YOUR GOAL: A verbatim copy of all entries is the expected output.
*** Opening DATA SUPPLIED ***
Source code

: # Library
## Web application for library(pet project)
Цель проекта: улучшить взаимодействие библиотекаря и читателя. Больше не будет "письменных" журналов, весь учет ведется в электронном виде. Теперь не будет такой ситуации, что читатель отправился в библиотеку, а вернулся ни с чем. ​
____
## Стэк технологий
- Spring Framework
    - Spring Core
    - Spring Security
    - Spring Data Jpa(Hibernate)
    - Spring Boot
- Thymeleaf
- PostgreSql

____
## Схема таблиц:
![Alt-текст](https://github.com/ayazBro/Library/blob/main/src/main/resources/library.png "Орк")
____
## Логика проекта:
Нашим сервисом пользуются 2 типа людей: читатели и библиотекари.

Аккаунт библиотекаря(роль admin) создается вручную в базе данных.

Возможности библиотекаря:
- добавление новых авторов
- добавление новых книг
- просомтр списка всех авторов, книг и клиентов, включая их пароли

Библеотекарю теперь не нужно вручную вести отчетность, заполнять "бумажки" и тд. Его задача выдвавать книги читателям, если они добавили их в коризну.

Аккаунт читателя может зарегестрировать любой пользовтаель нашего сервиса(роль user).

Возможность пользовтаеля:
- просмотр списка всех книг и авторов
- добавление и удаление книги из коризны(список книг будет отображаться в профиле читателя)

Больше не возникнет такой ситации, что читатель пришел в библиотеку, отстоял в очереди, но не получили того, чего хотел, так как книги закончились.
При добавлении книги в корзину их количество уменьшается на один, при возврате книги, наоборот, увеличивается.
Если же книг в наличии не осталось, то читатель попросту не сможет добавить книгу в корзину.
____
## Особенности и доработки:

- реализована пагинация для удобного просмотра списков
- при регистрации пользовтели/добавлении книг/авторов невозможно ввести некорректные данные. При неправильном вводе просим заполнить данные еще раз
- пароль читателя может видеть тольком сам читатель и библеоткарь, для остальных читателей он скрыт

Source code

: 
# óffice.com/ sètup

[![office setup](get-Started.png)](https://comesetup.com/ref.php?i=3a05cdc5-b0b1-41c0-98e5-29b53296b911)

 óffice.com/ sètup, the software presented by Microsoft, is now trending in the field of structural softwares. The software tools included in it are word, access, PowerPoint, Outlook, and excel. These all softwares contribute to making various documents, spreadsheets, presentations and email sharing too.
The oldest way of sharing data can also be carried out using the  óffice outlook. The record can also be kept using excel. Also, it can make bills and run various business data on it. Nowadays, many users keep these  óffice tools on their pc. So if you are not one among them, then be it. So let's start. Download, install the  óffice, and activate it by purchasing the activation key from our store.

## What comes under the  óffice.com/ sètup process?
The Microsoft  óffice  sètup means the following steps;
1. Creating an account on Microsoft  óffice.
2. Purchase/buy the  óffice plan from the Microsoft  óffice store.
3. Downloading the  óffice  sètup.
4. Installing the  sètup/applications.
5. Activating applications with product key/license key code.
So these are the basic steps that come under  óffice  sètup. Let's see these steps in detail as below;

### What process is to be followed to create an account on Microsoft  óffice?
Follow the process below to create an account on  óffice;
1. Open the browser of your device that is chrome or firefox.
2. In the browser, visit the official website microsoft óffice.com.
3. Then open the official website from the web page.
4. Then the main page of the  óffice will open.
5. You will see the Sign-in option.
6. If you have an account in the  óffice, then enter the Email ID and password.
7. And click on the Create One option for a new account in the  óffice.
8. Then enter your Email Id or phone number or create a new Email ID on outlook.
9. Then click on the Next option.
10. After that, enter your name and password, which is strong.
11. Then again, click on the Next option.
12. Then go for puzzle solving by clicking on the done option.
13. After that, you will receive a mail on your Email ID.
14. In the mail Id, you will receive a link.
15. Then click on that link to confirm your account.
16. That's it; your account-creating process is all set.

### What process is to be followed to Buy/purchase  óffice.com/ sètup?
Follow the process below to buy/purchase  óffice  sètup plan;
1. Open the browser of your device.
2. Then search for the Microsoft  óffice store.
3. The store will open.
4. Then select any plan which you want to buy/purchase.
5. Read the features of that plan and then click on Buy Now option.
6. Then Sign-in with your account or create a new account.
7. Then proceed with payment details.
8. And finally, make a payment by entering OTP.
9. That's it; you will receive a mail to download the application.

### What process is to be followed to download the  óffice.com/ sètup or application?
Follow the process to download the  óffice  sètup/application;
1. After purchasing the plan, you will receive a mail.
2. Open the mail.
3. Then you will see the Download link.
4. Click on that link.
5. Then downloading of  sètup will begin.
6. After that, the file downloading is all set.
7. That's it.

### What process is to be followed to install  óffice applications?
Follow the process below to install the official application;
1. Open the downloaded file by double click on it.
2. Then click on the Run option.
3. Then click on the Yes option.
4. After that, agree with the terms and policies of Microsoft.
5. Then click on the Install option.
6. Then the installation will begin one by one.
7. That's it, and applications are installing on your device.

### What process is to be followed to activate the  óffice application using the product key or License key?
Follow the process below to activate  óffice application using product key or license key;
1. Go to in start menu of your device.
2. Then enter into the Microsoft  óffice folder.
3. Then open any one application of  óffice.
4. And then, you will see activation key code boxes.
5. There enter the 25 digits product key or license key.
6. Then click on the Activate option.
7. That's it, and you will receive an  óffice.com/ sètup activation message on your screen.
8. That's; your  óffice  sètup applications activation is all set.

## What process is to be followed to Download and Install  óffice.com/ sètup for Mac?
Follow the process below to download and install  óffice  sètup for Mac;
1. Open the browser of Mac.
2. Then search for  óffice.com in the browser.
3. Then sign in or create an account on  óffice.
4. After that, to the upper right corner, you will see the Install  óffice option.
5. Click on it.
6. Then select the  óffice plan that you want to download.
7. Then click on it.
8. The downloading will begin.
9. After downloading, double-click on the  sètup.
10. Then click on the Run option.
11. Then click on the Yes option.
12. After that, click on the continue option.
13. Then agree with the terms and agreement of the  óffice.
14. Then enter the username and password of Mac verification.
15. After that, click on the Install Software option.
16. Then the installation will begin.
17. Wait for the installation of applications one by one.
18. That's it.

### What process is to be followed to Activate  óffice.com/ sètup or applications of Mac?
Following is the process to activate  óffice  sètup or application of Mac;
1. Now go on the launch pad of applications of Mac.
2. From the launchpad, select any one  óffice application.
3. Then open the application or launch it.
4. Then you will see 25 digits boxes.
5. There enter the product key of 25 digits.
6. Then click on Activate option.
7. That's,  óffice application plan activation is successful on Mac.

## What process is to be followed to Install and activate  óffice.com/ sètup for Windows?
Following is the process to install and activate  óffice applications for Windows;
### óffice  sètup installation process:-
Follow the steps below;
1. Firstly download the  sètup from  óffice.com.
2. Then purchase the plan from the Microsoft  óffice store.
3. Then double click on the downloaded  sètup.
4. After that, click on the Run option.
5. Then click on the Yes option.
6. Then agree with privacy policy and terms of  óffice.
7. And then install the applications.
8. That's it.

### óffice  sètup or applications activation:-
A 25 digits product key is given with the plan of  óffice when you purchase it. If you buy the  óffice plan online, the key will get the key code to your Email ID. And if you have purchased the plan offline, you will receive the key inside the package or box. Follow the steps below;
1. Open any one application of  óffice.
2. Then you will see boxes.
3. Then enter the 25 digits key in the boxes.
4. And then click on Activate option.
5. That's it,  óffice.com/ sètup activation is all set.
*** Closing DATA SUPPLIED ***
ANSWER AREA:
Source code

: # Library
## Web application for library(pet project)
Цель проекта: улучшить взаимодействие библиотекаря и читателя. Больше не будет "письменных" журналов, весь учет ведется в электронном виде. Теперь не будет такой ситуации, что читатель отправился в библиотеку, а вернулся ни с чем. ​
____
## Стэк технологий
- Spring Framework
    - Spring Core
    - Spring Security
    - Spring Data Jpa(Hibernate)
    - Spring Boot
- Thymeleaf
- PostgreSql

____
## Схема таблиц:
![Alt-текст](https://github.com/ayazBro/Library/blob/main/src/main/resources/library.png "Орк")
____
## Логика проекта:
Нашим сервисом пользуются 2 типа людей: читатели и библиотекари.

Аккаунт библиотекаря(роль admin) создается вручную в базе данных.

Возможности библиотекаря:
- добавление новых авторов
- добавление новых книг
- просомтр списка всех авторов, книг и клиентов, включая их пароли

Библеотекарю теперь не нужно вручную вести отчетность, заполнять "бумажки" и тд. Его задача выдвавать книги читателям, если они добавили их в коризну.

Аккаунт читателя может зарегестрировать любой пользовтаель нашего сервиса(роль user).

Возможность пользовтаеля:
- просмотр списка всех книг и авторов
- добавление и удаление книги из коризны(список книг будет отображаться в профиле читателя)

Больше не возникнет такой ситации, что читатель пришел в библиотеку, отстоял в очереди, но не получили того, чего хотел, так как книги закончились.
При добавлении книги в корзину их количество уменьшается на один, при возврате книги, наоборот, увеличивается.
Если же книг в наличии не осталось, то читатель попросту не сможет добавить книгу в корзину.
____
## Особенности и доработки:

- реализована пагинация для удобного просмотра списков
- при регистрации пользовтели/добавлении книг/авторов невозможно ввести некорректные данные. При неправильном вводе просим заполнить данные еще раз
- пароль читателя может видеть тольком сам читатель и библеоткарь, для остальных читателей он скрыт

Source code

: 
# óffice.com/ sètup

[![office setup](get-Started.png)](https://comesetup.com/ref.php?i=3a05cdc5-b0b1-41c0-98e5-29b53296b911)

 óffice.com/ sètup, the software presented by Microsoft, is now trending in the field of structural softwares. The software tools included in it are word, access, PowerPoint, Outlook, and excel. These all softwares contribute to making various documents, spreadsheets, presentations and email sharing too.
The oldest way of sharing data can also be carried out using the  óffice outlook. The record can also be kept using excel. Also, it can make bills and run various business data on it. Nowadays, many users keep these  óffice tools on their pc. So if you are not one among them, then be it. So let's start. Download, install the  óffice, and activate it by purchasing the activation key from our store.

## What comes under the  óffice.com/ sètup process?
The Microsoft  óffice  sètup means the following steps;
1. Creating an account on Microsoft  óffice.
2. Purchase/buy the  óffice plan from the Microsoft  óffice store.
3. Downloading the  óffice  sètup.
4. Installing the  sètup/applications.
5. Activating applications with product key/license key code.
So these are the basic steps that come under  óffice  sètup. Let's see these steps in detail as below;

### What process is to be followed to create an account on Microsoft  óffice?
Follow the process below to create an account on  óffice;
1. Open the browser of your device that is chrome or firefox.
2. In the browser, visit the official website microsoft óffice.com.
3. Then open the official website from the web page.
4. Then the main page of the  óffice will open.
5. You will see the Sign-in option.
6. If you have an account in the  óffice, then enter the Email ID and password.
7. And click on the Create One option for a new account in the  óffice.
8. Then enter your Email Id or phone number or create a new Email ID on outlook.
9. Then click on the Next option.
10. After that, enter your name and password, which is strong.
11. Then again, click on the Next option.
12. Then go for puzzle solving by clicking on the done option.
13. After that, you will receive a mail on your Email ID.
14. In the mail Id, you will receive a link.
15. Then click on that link to confirm your account.
16. That's it; your account-creating process is all set.

### What process is to be followed to Buy/purchase  óffice.com/ sètup?
Follow the process below to buy/purchase  óffice  sètup plan;
1. Open the browser of your device.
2. Then search for the Microsoft  óffice store.
3. The store will open.
4. Then select any plan which you want to buy/purchase.
5. Read the features of that plan and then click on Buy Now option.
6. Then Sign-in with your account or create a new account.
7. Then proceed with payment details.
8. And finally, make a payment by entering OTP.
9. That's it; you will receive a mail to download the application.

### What process is to be followed to download the  óffice.com/ sètup or application?
Follow the process to download the  óffice  sètup/application;
1. After purchasing the plan, you will receive a mail.
2. Open the mail.
3. Then you will see the Download link.
4. Click on that link.
5. Then downloading of  sètup will begin.
6. After that, the file downloading is all set.
7. That's it.

### What process is to be followed to install  óffice applications?
Follow the process below to install the official application;
1. Open the downloaded file by double click on it.
2. Then click on the Run option.
3. Then click on the Yes option.
4. After that, agree with the terms and policies of Microsoft.
5. Then click on the Install option.
6. Then the installation will begin one by one.
7. That's it, and applications are installing on your device.

### What process is to be followed to activate the  óffice application using the product key or License key?
Follow the process below to activate  óffice application using product key or license key;
1. Go to in start menu of your device.
2. Then enter into the Microsoft  óffice folder.
3. Then open any one application of  óffice.
4. And then, you will see activation key code boxes.
5. There enter the 25 digits product key or license key.
6. Then click on the Activate option.
7. That's it, and you will receive an  óffice.com/ sètup activation message on your screen.
8. That's; your  óffice  sètup applications activation is all set.

## What process is to be followed to Download and Install  óffice.com/ sètup for Mac?
Follow the process below to download and install  óffice  sètup for Mac;
1. Open the browser of Mac.
2. Then search for  óffice.com in the browser.
3. Then sign in or create an account on  óffice.
4. After that, to the upper right corner, you will see the Install  óffice option.
5. Click on it.
6. Then select the  óffice plan that you want to download.
7. Then click on it.
8. The downloading will begin.
9. After downloading, double-click on the  sètup.
10. Then click on the Run option.
11. Then click on the Yes option.
12. After that, click on the continue option.
13. Then agree with the terms and agreement of the  óffice.
14. Then enter the username and password of Mac verification.
15. After that, click on the Install Software option.
16. Then the installation will begin.
17. Wait for the installation of applications one by one.
18. That's it.

### What process is to be followed to Activate  óffice.com/ sètup or applications of Mac?
Following is the process to activate  óffice  sètup or application of Mac;
1. Now go on the launch pad of applications of Mac.
2. From the launchpad, select any one  óffice application.
3. Then open the application or launch it.
4. Then you will see 25 digits boxes.
5. There enter the product key of 25 digits.
6. Then click on Activate option.
7. That's,  óffice application plan activation is successful on Mac.

## What process is to be followed to Install and activate  óffice.com/ sètup for Windows?
Following is the process to install and activate  óffice applications for Windows;
### óffice  sètup installation process:-
Follow the steps below;
1. Firstly download the  sètup from  óffice.com.
2. Then purchase the plan from the Microsoft  óffice store.
3. Then double click on the downloaded  sètup.
4. After that, click on the Run option.
5. Then click on the Yes option.
6. Then agree with privacy policy and terms of  óffice.
7. And then install the applications.
8. That's it.

### óffice  sètup or applications activation:-
A 25 digits product key is given with the plan of  óffice when you purchase it. If you buy the  óffice plan online, the key will get the key code to your Email ID. And if you have purchased the plan offline, you will receive the key inside the package or box. Follow the steps below;
1. Open any one application of  óffice.
2. Then you will see boxes.
3. Then enter the 25 digits key in the boxes.
4. And then click on Activate option.
5. That's it,  óffice.com/ sètup activation is all set.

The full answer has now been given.